Literary theory of cultural understanding within the African diaspora

Diaspora literacy is a phrase coined by literary scholar Vévé Clark in her work "Developing Diaspora Literacy and Marasa Consciousness" (Spillers:1991, 40–60). It is the ability to understand and/or interpret the multi-layered meanings of stories, words, and other folk sayings within any given community of the African diaspora. These meanings supersede those of "...Western or westernized signification" (42), meaning that they go beyond literal or typical literary interpretation into an area of folk understanding that could only be recognized by the eye skilled in such an understanding. Readers rely solely upon a knowledge and lived experience of social, historical, and cultural climates of the various cultures of the African diaspora as a foundation for interpretation.

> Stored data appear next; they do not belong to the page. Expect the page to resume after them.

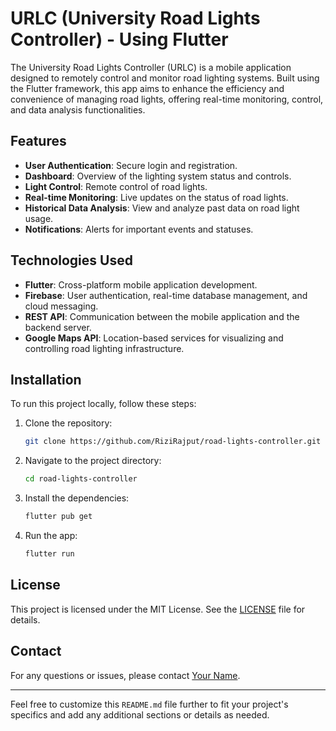 # URLC (University Road Lights Controller) - Using Flutter

The University Road Lights Controller (URLC) is a mobile application designed to remotely control and monitor road lighting systems. Built using the Flutter framework, this app aims to enhance the efficiency and convenience of managing road lights, offering real-time monitoring, control, and data analysis functionalities.

## Features

- **User Authentication**: Secure login and registration.
- **Dashboard**: Overview of the lighting system status and controls.
- **Light Control**: Remote control of road lights.
- **Real-time Monitoring**: Live updates on the status of road lights.
- **Historical Data Analysis**: View and analyze past data on road light usage.
- **Notifications**: Alerts for important events and statuses.

## Technologies Used

- **Flutter**: Cross-platform mobile application development.
- **Firebase**: User authentication, real-time database management, and cloud messaging.
- **REST API**: Communication between the mobile application and the backend server.
- **Google Maps API**: Location-based services for visualizing and controlling road lighting infrastructure.

## Installation

To run this project locally, follow these steps:

1. Clone the repository:

    ```sh
    git clone https://github.com/RiziRajput/road-lights-controller.git
    ```

2. Navigate to the project directory:

    ```sh
    cd road-lights-controller
    ```

3. Install the dependencies:

    ```sh
    flutter pub get
    ```

4. Run the app:

    ```sh
    flutter run
    ```

## License

This project is licensed under the MIT License. See the [LICENSE](LICENSE) file for details.

## Contact

For any questions or issues, please contact [Your Name](mailto:your.email@example.com).

---

Feel free to customize this `README.md` file further to fit your project's specifics and add any additional sections or details as needed.
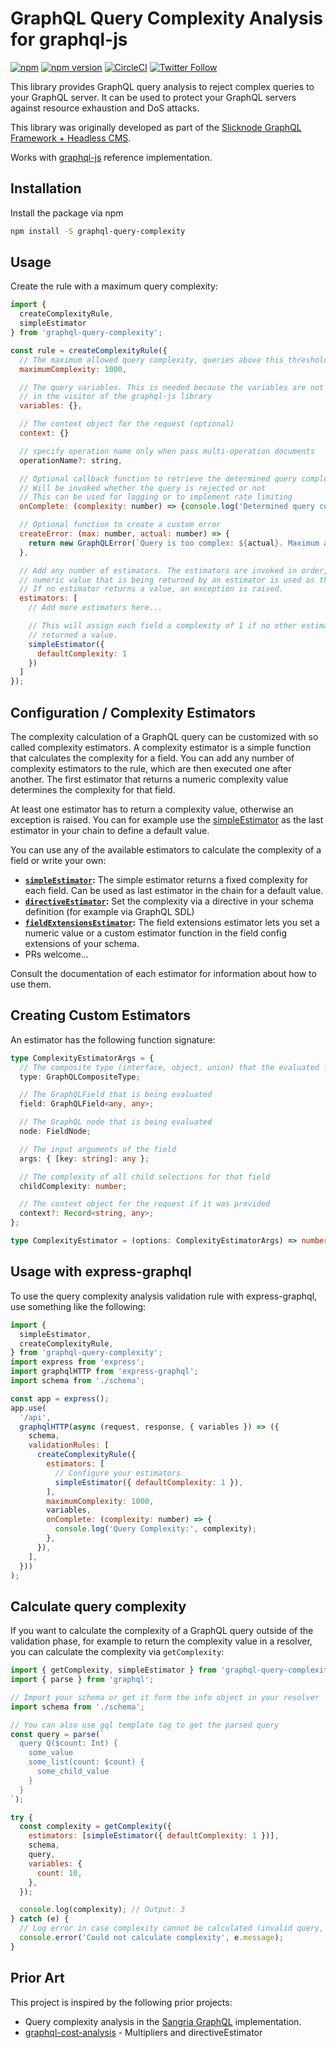 # GraphQL Query Complexity Analysis for graphql-js

[![npm](https://img.shields.io/npm/dm/graphql-query-complexity)](https://www.npmjs.com/package/graphql-query-complexity)
[![npm version](https://badge.fury.io/js/graphql-query-complexity.svg)](https://badge.fury.io/js/graphql-query-complexity)
[![CircleCI](https://circleci.com/gh/slicknode/graphql-query-complexity.svg?style=shield)](https://circleci.com/gh/slicknode/graphql-query-complexity)
[![Twitter Follow](https://img.shields.io/twitter/follow/slicknode?style=social)](https://twitter.com/slicknode)

This library provides GraphQL query analysis to reject complex queries to your GraphQL server.
It can be used to protect your GraphQL servers against resource exhaustion and DoS attacks.

This library was originally developed as part of the [Slicknode GraphQL Framework + Headless CMS](https://slicknode.com).

Works with [graphql-js](https://github.com/graphql/graphql-js) reference implementation.

## Installation

Install the package via npm

```bash
npm install -S graphql-query-complexity
```

## Usage

Create the rule with a maximum query complexity:

```javascript
import {
  createComplexityRule,
  simpleEstimator
} from 'graphql-query-complexity';

const rule = createComplexityRule({
  // The maximum allowed query complexity, queries above this threshold will be rejected
  maximumComplexity: 1000,

  // The query variables. This is needed because the variables are not available
  // in the visitor of the graphql-js library
  variables: {},

  // The context object for the request (optional)
  context: {}

  // specify operation name only when pass multi-operation documents
  operationName?: string,

  // Optional callback function to retrieve the determined query complexity
  // Will be invoked whether the query is rejected or not
  // This can be used for logging or to implement rate limiting
  onComplete: (complexity: number) => {console.log('Determined query complexity: ', complexity)},

  // Optional function to create a custom error
  createError: (max: number, actual: number) => {
    return new GraphQLError(`Query is too complex: ${actual}. Maximum allowed complexity: ${max}`);
  },

  // Add any number of estimators. The estimators are invoked in order, the first
  // numeric value that is being returned by an estimator is used as the field complexity.
  // If no estimator returns a value, an exception is raised.
  estimators: [
    // Add more estimators here...

    // This will assign each field a complexity of 1 if no other estimator
    // returned a value.
    simpleEstimator({
      defaultComplexity: 1
    })
  ]
});
```

## Configuration / Complexity Estimators

The complexity calculation of a GraphQL query can be customized with so called complexity estimators.
A complexity estimator is a simple function that calculates the complexity for a field. You can add
any number of complexity estimators to the rule, which are then executed one after another.
The first estimator that returns a numeric complexity value determines the complexity for that field.

At least one estimator has to return a complexity value, otherwise an exception is raised. You can
for example use the [simpleEstimator](./src/estimators/simple/README.md) as the last estimator
in your chain to define a default value.

You can use any of the available estimators to calculate the complexity of a field
or write your own:

- **[`simpleEstimator`](src/estimators/simple/README.md):** The simple estimator returns a fixed complexity for each field. Can be used as
  last estimator in the chain for a default value.
- **[`directiveEstimator`](src/estimators/directive/README.md):** Set the complexity via a directive in your
  schema definition (for example via GraphQL SDL)
- **[`fieldExtensionsEstimator`](src/estimators/fieldExtensions/README.md):** The field extensions estimator lets you set a numeric value or a custom estimator
  function in the field config extensions of your schema.
- PRs welcome...

Consult the documentation of each estimator for information about how to use them.

## Creating Custom Estimators

An estimator has the following function signature:

```typescript
type ComplexityEstimatorArgs = {
  // The composite type (interface, object, union) that the evaluated field belongs to
  type: GraphQLCompositeType;

  // The GraphQLField that is being evaluated
  field: GraphQLField<any, any>;

  // The GraphQL node that is being evaluated
  node: FieldNode;

  // The input arguments of the field
  args: { [key: string]: any };

  // The complexity of all child selections for that field
  childComplexity: number;

  // The context object for the request if it was provided
  context?: Record<string, any>;
};

type ComplexityEstimator = (options: ComplexityEstimatorArgs) => number | void;
```

## Usage with express-graphql

To use the query complexity analysis validation rule with express-graphql, use something like the
following:

```javascript
import {
  simpleEstimator,
  createComplexityRule,
} from 'graphql-query-complexity';
import express from 'express';
import graphqlHTTP from 'express-graphql';
import schema from './schema';

const app = express();
app.use(
  '/api',
  graphqlHTTP(async (request, response, { variables }) => ({
    schema,
    validationRules: [
      createComplexityRule({
        estimators: [
          // Configure your estimators
          simpleEstimator({ defaultComplexity: 1 }),
        ],
        maximumComplexity: 1000,
        variables,
        onComplete: (complexity: number) => {
          console.log('Query Complexity:', complexity);
        },
      }),
    ],
  }))
);
```

## Calculate query complexity

If you want to calculate the complexity of a GraphQL query outside of the validation phase, for example to
return the complexity value in a resolver, you can calculate the complexity via `getComplexity`:

```javascript
import { getComplexity, simpleEstimator } from 'graphql-query-complexity';
import { parse } from 'graphql';

// Import your schema or get it form the info object in your resolver
import schema from './schema';

// You can also use gql template tag to get the parsed query
const query = parse(`
  query Q($count: Int) {
    some_value
    some_list(count: $count) {
      some_child_value
    }
  }
`);

try {
  const complexity = getComplexity({
    estimators: [simpleEstimator({ defaultComplexity: 1 })],
    schema,
    query,
    variables: {
      count: 10,
    },
  });

  console.log(complexity); // Output: 3
} catch (e) {
  // Log error in case complexity cannot be calculated (invalid query, misconfiguration, etc.)
  console.error('Could not calculate complexity', e.message);
}
```

## Prior Art

This project is inspired by the following prior projects:

- Query complexity analysis in the [Sangria GraphQL](http://sangria-graphql.org/) implementation.
- [graphql-cost-analysis](https://github.com/pa-bru/graphql-cost-analysis) - Multipliers and directiveEstimator
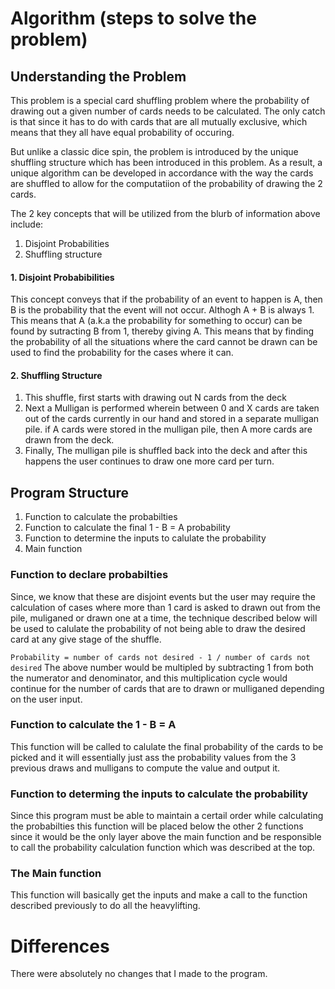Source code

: # Algorithm (steps to solve the problem)

## Understanding the Problem

This problem is a special card shuffling problem where the probability of drawing out a given number of cards needs to be calculated. The only catch is that since it has to do with cards that are all mutually exclusive, which means that they all have equal probability of occuring. 

But unlike a classic dice spin, the problem is introduced by the unique shuffling structure which has been introduced in this problem. As a result, a unique algorithm can be developed in accordance with the way the cards are shuffled to allow for the computatiion of the probability of drawing the 2 cards. 

The 2 key concepts that will be utilized from the blurb of information above include: 
1. Disjoint Probabilities
2. Shuffling structure

#### 1. Disjoint Probabibilities

This concept conveys that if the probability of an event to happen is A, then B is the probability that the event will not occur. Althogh A + B is always 1. This means that A (a.k.a the probability for something to occur) can be found by sutracting B from 1, thereby giving A. 
This means that by finding the probability of all the situations where the card cannot be drawn can be used to find the probability for the cases where it can. 

#### 2. Shuffling Structure

1. This shuffle, first starts with drawing out N cards from the deck
2. Next a Mulligan is performed wherein between 0 and X cards are taken out of the cards currently in our hand and stored in a separate mulligan pile. if A cards were stored in the mulligan pile, then A more cards are drawn from the deck. 
3. Finally, The mulligan pile is shuffled back into the deck and after this happens the user continues to draw one more card per turn. 

## Program Structure
1. Function to calculate the probabilties
2. Function to calculate the final 1 - B = A probability
3. Function to determine the inputs to calulate the probability
4. Main function

### Function to declare probabilties 

Since, we know that these are disjoint events but the user may require the calculation of cases where more than 1 card is asked to drawn out from the pile, muliganed or drawn one at a time, the technique described below will be used to calulate the probability of not being able to draw the desired card at any give stage of the shuffle. 

```Probability = number of cards not desired - 1 / number of cards not desired```
The above number would be multipled by subtracting 1 from both the numerator and denominator, and this multiplication cycle would continue for the number of cards that are to drawn or mulliganed depending on the user input.

### Function to calculate the 1 - B = A 

This function will be called to calulate the final probability of the cards to be picked and it will essentially just ass the probability values from the 3 previous draws and mulligans to compute the value and output it.

### Function to determing the inputs to calculate the probability

Since this program must be able to maintain a certail order while calculating the probabilties this function will be placed below the other 2 functions since it would be the only layer above the main function and be responsible to call the probability calculation function which was described at the top. 

### The Main function 

This function will basically get the inputs and make a call to the function described previously to do all the heavylifting.

# Differences

There were absolutely no changes that I made to the program.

==Theoretical foundations of diaspora literacy==

Diaspora literacy is based upon several different theoretical concepts. The first concept is that of African diaspora, which is "...the phenomenon and history..." of the displacement of African-descended peoples in the New World colonies of the Atlantic. The second concept is a trio of socio-political movements (The New Negro/Harlem Renaissance; Indigenismo; and Negritude) of the 1920s and 1930s (1991, 40). In these movements, the displaced and colonized peoples of the Afro-Atlantic world came to embrace an awareness and appreciation of the political, cultural, and creative self as something unique in itself and thus not required to conform to European aesthetics. The third and final concept is that of "signifyin(g)". Signifying is a literary concept developed by scholar Henry Louis Gates Jr. in his work The Signifying Monkey (Gates, 1988). Essentially the author takes a well-known story or idea and revises it, embellishing it with the language and imbuing it with cultural meanings and signs related to his or her particular Afro-descended culture or within that specific cultures generational cultures. If one were to trace and compare the line of repetitions and reversals, one would then see the creation of a Diasporic literary canon, imbued with a Diasporic language that only a literacy of the intricacies of the cultures could interpret.

==History of the term diaspora literacy==

At the late 1980s the African Literature Association Conference by Clark. She presented it in a paper delivered on Maryse Condé's Heremakhonon (1991, 58–59). It was later revised in "Developing Diaspora Literacy: Allusion in Maryse Condé's Hérémakhonon" (Davies: 1989, 315–331) in 1989, and in "Developing Diaspora Literacy and Marasa Consciousness" in 1991. Since then, several literature and education scholars have adopted the concept. The most recent adaptation appeared in Joyce E. King’s 2006 "'If Justice is Our Objective': Diaspora Literacy, Heritage Knowledge, and the Praxis of Critical Studyin' for Human Freedom" (Ball: 2006, 337–360).